_EXERCISE_
In the data below, find each line carrying the string "POST" and copy it out.

_LISTED ENTRIES_
=-=-=-=-=

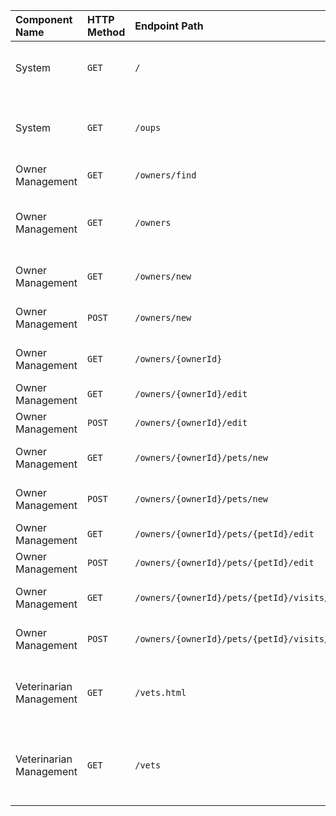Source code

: | Component Name | HTTP Method | Endpoint Path | Brief Description |
| :--- | :--- | :--- | :--- |
| System | `GET` | `/` | Display the application's home/welcome page. |
| System | `GET` | `/oups` | Intentionally triggers an exception for testing error handling. |
| Owner Management | `GET` | `/owners/find` | Display owner search form. |
| Owner Management | `GET` | `/owners` | Process owner search by last name (supports pagination). |
| Owner Management | `GET` | `/owners/new` | Display new owner creation form. |
| Owner Management | `POST` | `/owners/new` | Process creation of a new owner. |
| Owner Management | `GET` | `/owners/{ownerId}` | Display details for a specific owner. |
| Owner Management | `GET` | `/owners/{ownerId}/edit` | Display owner update form. |
| Owner Management | `POST` | `/owners/{ownerId}/edit` | Process owner update. |
| Owner Management | `GET` | `/owners/{ownerId}/pets/new` | Display new pet form for an owner. |
| Owner Management | `POST` | `/owners/{ownerId}/pets/new` | Process creation of a new pet. |
| Owner Management | `GET` | `/owners/{ownerId}/pets/{petId}/edit` | Display pet update form. |
| Owner Management | `POST` | `/owners/{ownerId}/pets/{petId}/edit` | Process pet update. |
| Owner Management | `GET` | `/owners/{ownerId}/pets/{petId}/visits/new` | Display new visit form for a pet. |
| Owner Management | `POST` | `/owners/{ownerId}/pets/{petId}/visits/new` | Process creation of a new visit. |
| Veterinarian Management | `GET` | `/vets.html` | Display a paginated list of all veterinarians (HTML view). |
| Veterinarian Management | `GET` | `/vets` | Return a list of all veterinarians as JSON or XML (data endpoint). |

=-=-=-=-=

_THE ANSWER_
| Owner Management | `POST` | `/owners/new` | Process creation of a new owner. |
| Owner Management | `POST` | `/owners/{ownerId}/edit` | Process owner update. |
| Owner Management | `POST` | `/owners/{ownerId}/pets/new` | Process creation of a new pet. |
| Owner Management | `POST` | `/owners/{ownerId}/pets/{petId}/edit` | Process pet update. |
| Owner Management | `POST` | `/owners/{ownerId}/pets/{petId}/visits/new` | Process creation of a new visit. |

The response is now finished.